As play begins, RBC Heritage fans met with tighter security
04/17/2014 7:57 PM
03/14/2015 5:19 PM
Tightened security at the RBC Heritage Presented by Boeing made a smooth debut Thursday as tournament play began.
Most golf fans confronted with the new rules, including a limit on the size of bags, didn't seem to mind as they stopped at security checkpoints outside the entrance to Harbour Town Golf Links.
And ticket holders said measures requiring each spectator be swept with a metal-detecting wand weren't over-the-top.
"I understand where they are coming from" with the new rules, said Jenny Wilson. "It really doesn't make a difference to me."
Wilson stood among about 50 people Thursday afternoon in a Sea Pines parking lot, waiting in line for shuttle buses headed to the golf course.
While fans waited, security guards wanded them and warned them about the new bag rules. Several fans were told to return large bags to their cars. Others were cautioned that their purses might not pass security at the tournament entrance.
Under the new rules, no bags larger than a 6-by-6-inch purse are allowed. Clear plastic or vinyl bags smaller than 12-by-6-by-12-inches are allowed
Among the popular items outlawed are large purses, carrying cases, backpacks, camera bags and portable chair bags, according to the rules.
The changes were put in place to comply with PGA Tour requirements in response to events such as the Boston Marathon bombings last April. Recently, the National Football League adopted a similar policy.
In addition to the tour requirements, Sea Pines safety and security director Toby McSwain has 12 security agencies policing the tournament, including members of a private firm, the Beaufort County Sheriff's Office and the U.S. Department of Homeland Security.
"People seem to be aware and are really cooperating," McSwain said of the new rules.
One change McSwain and tournament director Steve Wilmot made Thursday was to wand spectators while they waited for shuttles rather than at the tournament entrance.

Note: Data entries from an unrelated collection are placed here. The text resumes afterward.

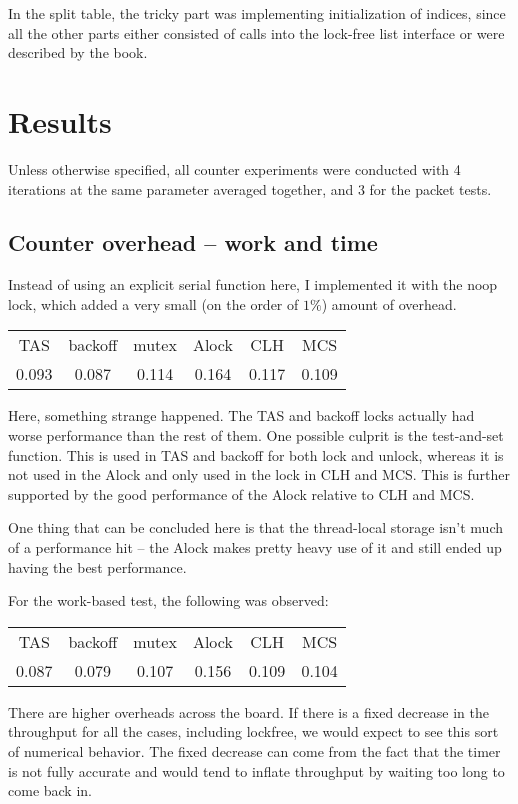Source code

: \documentclass{article}
\begin{document}
In the split table, the tricky part was implementing initialization of indices, since all the other parts either consisted of calls into the lock-free list interface or were described by the book. 
\section*{Results}
Unless otherwise specified, all counter experiments were conducted with 4 iterations at the same parameter averaged together, and 3 for the packet tests.
\subsection*{Counter overhead -- work and time}
Instead of using an explicit serial function here, I implemented it with the noop lock, which added a very small (on the order of $1\%$) amount of overhead.

\begin{tabular}{c|c|c|c|c|c}
    TAS&backoff&mutex&Alock&CLH&MCS\\
    0.093& 0.087& 0.114& 0.164& 0.117& 0.109\\
\end{tabular}

Here, something strange happened. The TAS and backoff locks actually had worse performance than the rest of them. One possible culprit is the test-and-set function. This is used in TAS and backoff for both lock and unlock, whereas it is not used in the Alock and only used in the lock in CLH and MCS. This is further supported by the good performance of the Alock relative to CLH and MCS.

One thing that can be concluded here is that the thread-local storage isn't much of a performance hit -- the Alock makes pretty heavy use of it and still ended up having the best performance.

For the work-based test, the following was observed:

\begin{tabular}{c|c|c|c|c|c}
    TAS&backoff&mutex&Alock&CLH&MCS\\
    0.087& 0.079& 0.107& 0.156& 0.109& 0.104\\
\end{tabular}

There are higher overheads across the board. If there is a fixed decrease in the throughput for all the cases, including lockfree, we would expect to see this sort of numerical behavior. The fixed decrease can come from the fact that the timer is not fully accurate and would tend to inflate throughput by waiting too long to come back in.
\end{document}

McSwain said checking ticket holders at the entrance Monday caused a back-up about 25 feet behind the first hole tee box.
"We were having to tell people to be quiet, and it really wasn't working," he said.
Not everyone was pleased with the security changes.
After being checked by a metal detector while waiting for a shuttle Thursday, Lisa Nelson was warned security at the tournament entrance might ask her to return her medium-sized purse to her car.
She called the rules "a pain," and said she was only carrying a cellphone, keys and a bag of Goldfish crackers in her black-and-white bag.
"I think I'll just risk it," she said and climbed on the bus.